Come on, it’s just teaching!
What is the life of a teacher?  How hard could it be, right?  I mean, you work only nine months of the year; you’re off by 3:30, and you get all of the holidays AND your summers off.  Easy-peasy.

Well, it would be nice if that were true…

It’s easy to have a very na├»ve picture of what the life of a school teacher entails.  My mother, Carolyn Patton raised four kids, and then went back to college to become a school teacher.  Ultimately, she was hired by a rural school district and served teaching pre-K and kindergarten.  She found teaching to be very rewarding and considered it to be ministry in the purest sense of the word.  She loved, prayed for, and cared deeply for the kids she taught.  It was also at times, extremely taxing emotionally, very frustrating, and sometimes…dangerous work.

Certainly not all of the kids, but many of them came from some very impoverished and troubled families.  One year, her class included a couple of boys…twins who were receiving special assistance from the government and state to help with the expenses of attending school.  Continued participation in this program required getting the parents to fill out and sign a relatively simple form. But after repeated attempts, there was no success.  Mother had sent notes home with the children, but had not gotten a signature.  The boys were in danger of losing the assistance.
Determined to get the paper signed before the deadline passed, Mother decided to make a visit to the family home.  Her teaching assistant, or Aid, knew this family, and knew that the father/husband was a very troubled and dangerous individual.  She suggested that Mother had no business going out to that part of town as it was very dangerous, but my mom was not to be deterred.  She and the aid went to the family address, but found the family did not live there any longer.  A neighbor indicated that the family had moved one block over.  So, on they went to the next address.
Upon arriving, Mother stepped up and knocked on the door…a storm door (the inner door was wide opened).  The aid stood close, but behind my mom.  She was quite frightened.

Hearing the knock on the storm door, a small child came up to the door and walked away.  Voices could be heard from inside, questioning loudly who these white people were at the front door.  A young woman came cautiously to the door and inquired what Mother and her aid wanted.  Mother expressed that she was from the school, and that she had to have this paper signed, adding that it was vital to keeping the woman’s boys in the assistance program.

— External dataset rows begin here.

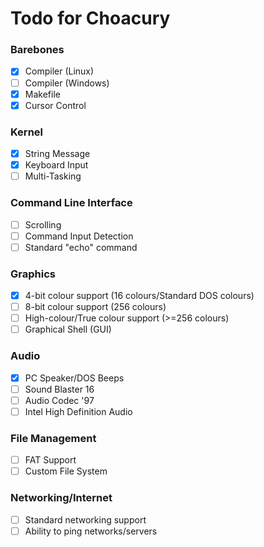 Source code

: # Todo for Choacury

### Barebones

- [x] Compiler (Linux)
- [ ] Compiler (Windows)
- [x] Makefile
- [x] Cursor Control

### Kernel
- [x] String Message
- [x] Keyboard Input
- [ ] Multi-Tasking

### Command Line Interface
- [ ] Scrolling
- [ ] Command Input Detection
- [ ] Standard "echo" command

### Graphics
- [x] 4-bit colour support (16 colours/Standard DOS colours)
- [ ] 8-bit colour support (256 colours)
- [ ] High-colour/True colour support (>=256 colours)
- [ ] Graphical Shell (GUI)

### Audio
- [x] PC Speaker/DOS Beeps
- [ ] Sound Blaster 16
- [ ] Audio Codec '97
- [ ] Intel High Definition Audio

### File Management
- [ ] FAT Support
- [ ] Custom File System

### Networking/Internet
- [ ] Standard networking support
- [ ] Ability to ping networks/servers
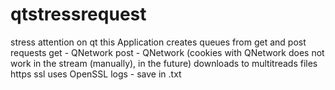 # qtstressrequest
stress attention on qt
this Application creates queues from get and post requests
get - QNetwork
post - QNetwork (cookies with QNetwork does not work in the stream (manually), in the future)
downloads to multitreads files
https ssl uses OpenSSL
logs - save in .txt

The woman turned back toward the interior of the home and demanded a ball point pen from the interior of the home.  Shortly, a child arrived by her side handing her what she had requested.  The woman quickly signed her name, thanked my mother and the aid, and without further comment or conversation, immediately closed both of the doors.  Mother recalls feeling like the encounter had gone well, but her aid had seen a profile inside the home.  She had seen that the husband was inside…and knew that he was a very dangerous man. 

Upon returning to the school, other teachers learned of this encounter and encouraged my mother to never return to that neighborhood again…it was simply too dangerous.  A few days after this encounter, the father was arrested and taken to jail for serious crimes.
My mother is now retired, and marvels at the reality that those twin boys have grown up and are in their early twenties.  She recalls with lingering agony the young children who came from such troubled homes; the inattentive or altogether absent parents that were frequently a part of the picture, and tells tales of the extended measures she and other teachers would go to periodically to make certain that children got every chance possible to learn and succeed.

Let me ask you something:  Are you praying for teachers?  Are you aware that the culture they teach in today is in so many ways different from the culture and environment that you and I grew up in?  Are you praying for teachers’ protection…for the safety of the students, and for the presence of Christ Jesus to be powerfully present in our public and private schools?

We have a ministry at NSBC called “The Teacher’s Prayer Initiative”.  I ask that you prayerfully consider participation in this ministry as a part of your daily routine.  Teachers, students, and other faculty need our prayers every day.  Protection, effective learning, health, wisdom, and a hundred other things…they need us to pray for them…daily.  Pray for our Schools.  Won’t you?  I thank you if you will.


Almighty God, we pray for the Ambassadors we know as Teachers.  Not every day is filled with danger, but every day is filled with needs…needs of the teachers, or students.  We ask your peace to rein over our schools, for wisdom to fill the hearts and minds of teachers and students alike.  We ask for safety, protect students from each other, from violence within and without.  We pray that the presence and spirit of Christ Jesus would prevail and permeate our schools to the honor and glory of your holy name.  Amen.